Dynamic Credential Management:
| Variable | Default | Description |
|---|---|---|
TENANT_CREDENTIALS_ENABLED | false | Enable API-based credential management (Fernet encrypted) |
Recommended even for single-tenant deployments. When TENANT_CREDENTIALS_ENABLED=true, you can add, update, or rotate AI provider API keys via the Credentials API without restarting the backend. Credentials are encrypted with Fernet (AES-128-CBC + HMAC). Requires ENCRYPTION_KEY to be set.
Integrations:
Setting up SharePoint? SharePoint integration requires SHAREPOINT_WEBHOOK_CLIENT_STATE for webhook validation. See the SharePoint Integration Guide for complete setup instructions including Azure AD app registration.

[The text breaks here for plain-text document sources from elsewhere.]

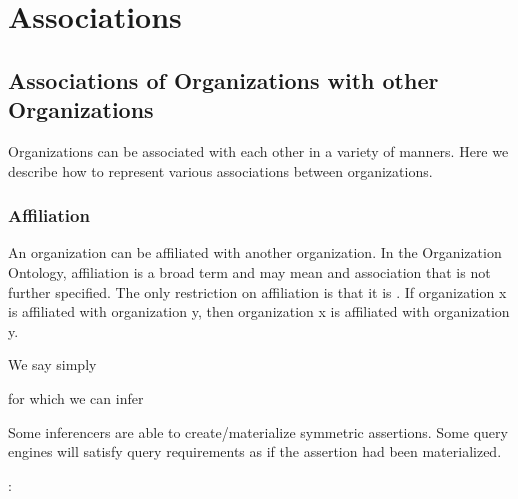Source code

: \documentclass[letterpaper,10pt,english]{sphinxmanual}
\begin{document}
\chapter{Associations}
\label{\detokenize{associations:index-0}}\label{\detokenize{associations:id1}}\label{\detokenize{associations::doc}}

\section{Associations of Organizations with other Organizations}
\label{\detokenize{associations:associations-of-organizations-with-other-organizations}}
\sphinxAtStartPar
Organizations can be associated with each other in a variety of manners.  Here we
describe how to represent various associations between organizations.


\subsection{Affiliation}
\label{\detokenize{associations:affiliation}}
\sphinxAtStartPar
An organization can be affiliated with another organization.  In the Organization
Ontology,
affiliation is a broad term and may mean and association that is not further specified.
The only restriction on affiliation is that it is .  If organization x is
affiliated with organization y, then organization x is affiliated with organization y.

\sphinxAtStartPar
We say simply

\begin{sphinxVerbatim}[commandchars=\\\{\}]
  
  
  
\end{sphinxVerbatim}

\sphinxAtStartPar
for which we can infer \sphinxstepexplicit %
\begin{footnote}[1]\label{\thesphinxscope.1}%
\sphinxAtStartFootnote
Some inferencers are able to create/materialize symmetric assertions.  Some query
engines will satisfy query requirements as if the assertion had been materialized.
%
\end{footnote}:

\begin{sphinxVerbatim}[commandchars=\\\{\}]
  
\end{sphinxVerbatim}
\end{document}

Reverse Proxy Requirements
Any reverse proxy (Traefik, nginx, HAProxy, Caddy) must meet these requirements:
Routing:
| Path | Target | Description |
|---|---|---|
/* | Frontend (port 3000) | All requests except API |
/api/* | Backend (port 8000) | API endpoints |
/docs | Backend (port 8000) | OpenAPI documentation |
/openapi.json | Backend (port 8000) | OpenAPI spec |
/version | Backend (port 8000) | Version endpoint |
Headers:
X-Forwarded-Proto- original protocol (https)X-Forwarded-For- client IP addressHost- original host header
Requirements:
- WebSocket support (for real-time features)
- TLS termination with valid certificate
Using nginx Instead of Traefik
upstream frontend {
server frontend:3000;
}
upstream backend {
server backend:8000;
}
server {
listen 443 ssl http2;
server_name eneo.example.com;
ssl_certificate /etc/nginx/ssl/cert.pem;
ssl_certificate_key /etc/nginx/ssl/key.pem;
# API routes to backend
location /api/ {
proxy_pass http://backend;
proxy_set_header Host $host;
proxy_set_header X-Real-IP $remote_addr;
proxy_set_header X-Forwarded-For $proxy_add_x_forwarded_for;
proxy_set_header X-Forwarded-Proto $scheme;
# WebSocket support
proxy_http_version 1.1;
proxy_set_header Upgrade $http_upgrade;
proxy_set_header Connection "upgrade";
}
location /docs {
proxy_pass http://backend;
proxy_set_header Host $host;
}
location /openapi.json {
proxy_pass http://backend;
}
location /version {
proxy_pass http://backend;
}
# Everything else to frontend
location / {
proxy_pass http://frontend;
proxy_set_header Host $host;
proxy_set_header X-Real-IP $remote_addr;
proxy_set_header X-Forwarded-For $proxy_add_x_forwarded_for;
proxy_set_header X-Forwarded-Proto $scheme;
}
}API Key Hierarchy
Eneo uses a three-tier API key system for different administrative tasks.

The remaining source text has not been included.